◆ **Stored data**:
--------------------
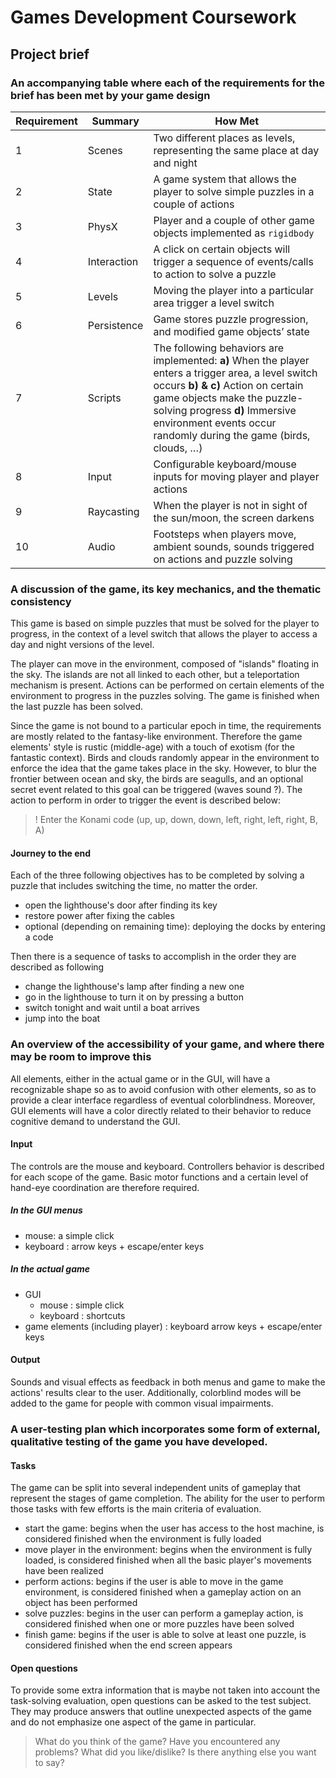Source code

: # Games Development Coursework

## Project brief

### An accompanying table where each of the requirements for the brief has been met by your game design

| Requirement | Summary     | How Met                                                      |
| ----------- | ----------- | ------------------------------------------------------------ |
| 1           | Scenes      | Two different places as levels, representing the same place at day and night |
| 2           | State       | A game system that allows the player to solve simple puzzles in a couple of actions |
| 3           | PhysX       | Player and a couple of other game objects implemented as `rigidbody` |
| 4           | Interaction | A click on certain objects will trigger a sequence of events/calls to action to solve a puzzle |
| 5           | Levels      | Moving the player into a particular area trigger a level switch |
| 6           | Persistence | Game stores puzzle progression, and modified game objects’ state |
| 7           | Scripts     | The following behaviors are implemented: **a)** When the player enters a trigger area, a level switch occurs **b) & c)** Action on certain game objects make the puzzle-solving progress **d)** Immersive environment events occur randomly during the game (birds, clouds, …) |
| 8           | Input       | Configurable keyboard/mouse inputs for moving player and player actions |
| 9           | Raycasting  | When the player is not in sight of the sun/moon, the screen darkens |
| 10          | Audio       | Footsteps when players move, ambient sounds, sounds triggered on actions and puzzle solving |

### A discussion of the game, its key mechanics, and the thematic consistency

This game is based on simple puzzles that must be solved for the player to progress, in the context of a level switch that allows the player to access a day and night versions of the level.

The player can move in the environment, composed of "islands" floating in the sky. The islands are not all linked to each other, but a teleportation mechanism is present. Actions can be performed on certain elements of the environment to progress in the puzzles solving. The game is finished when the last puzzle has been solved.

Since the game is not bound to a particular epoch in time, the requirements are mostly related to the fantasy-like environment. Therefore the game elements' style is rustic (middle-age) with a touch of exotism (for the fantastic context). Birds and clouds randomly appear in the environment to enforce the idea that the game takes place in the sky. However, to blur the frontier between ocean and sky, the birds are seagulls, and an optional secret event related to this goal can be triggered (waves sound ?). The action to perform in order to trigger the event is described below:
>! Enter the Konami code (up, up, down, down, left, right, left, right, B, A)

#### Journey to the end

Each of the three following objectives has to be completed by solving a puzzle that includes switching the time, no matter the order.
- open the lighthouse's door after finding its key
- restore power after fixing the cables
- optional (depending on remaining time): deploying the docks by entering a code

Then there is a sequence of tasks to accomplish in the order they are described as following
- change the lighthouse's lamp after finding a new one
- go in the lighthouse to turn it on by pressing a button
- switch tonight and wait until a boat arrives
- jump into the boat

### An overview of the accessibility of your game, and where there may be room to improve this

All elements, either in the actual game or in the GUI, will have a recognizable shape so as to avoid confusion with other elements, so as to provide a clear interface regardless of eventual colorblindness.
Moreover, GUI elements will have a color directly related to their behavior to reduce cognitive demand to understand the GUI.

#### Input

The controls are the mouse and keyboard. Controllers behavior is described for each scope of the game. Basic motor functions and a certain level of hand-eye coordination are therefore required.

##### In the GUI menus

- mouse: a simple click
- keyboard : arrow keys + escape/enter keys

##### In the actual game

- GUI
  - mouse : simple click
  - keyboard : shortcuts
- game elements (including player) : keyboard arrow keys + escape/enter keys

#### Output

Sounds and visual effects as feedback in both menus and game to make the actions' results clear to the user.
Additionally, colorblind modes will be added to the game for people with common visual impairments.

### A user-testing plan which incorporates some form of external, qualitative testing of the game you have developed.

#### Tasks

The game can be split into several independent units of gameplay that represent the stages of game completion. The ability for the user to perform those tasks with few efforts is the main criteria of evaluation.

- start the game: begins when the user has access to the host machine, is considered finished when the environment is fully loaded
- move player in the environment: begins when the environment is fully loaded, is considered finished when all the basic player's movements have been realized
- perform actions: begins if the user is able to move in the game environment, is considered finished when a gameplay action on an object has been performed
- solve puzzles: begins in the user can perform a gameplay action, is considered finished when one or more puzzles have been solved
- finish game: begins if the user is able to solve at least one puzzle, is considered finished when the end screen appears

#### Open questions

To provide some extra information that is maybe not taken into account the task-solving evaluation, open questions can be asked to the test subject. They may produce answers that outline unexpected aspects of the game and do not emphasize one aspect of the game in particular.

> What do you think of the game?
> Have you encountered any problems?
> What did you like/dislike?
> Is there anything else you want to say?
--------------------
◆ **WORK INSTRUCTION**: Of all the entries above, retype exactly the lines from the line with "#### Journey to the end" to the line with "- jump into the boat", both included, and no others.

◆ **ANSWER TO THIS EXERCISE**:
#### Journey to the end

Each of the three following objectives has to be completed by solving a puzzle that includes switching the time, no matter the order.
- open the lighthouse's door after finding its key
- restore power after fixing the cables
- optional (depending on remaining time): deploying the docks by entering a code

Then there is a sequence of tasks to accomplish in the order they are described as following
- change the lighthouse's lamp after finding a new one
- go in the lighthouse to turn it on by pressing a button
- switch tonight and wait until a boat arrives
- jump into the boat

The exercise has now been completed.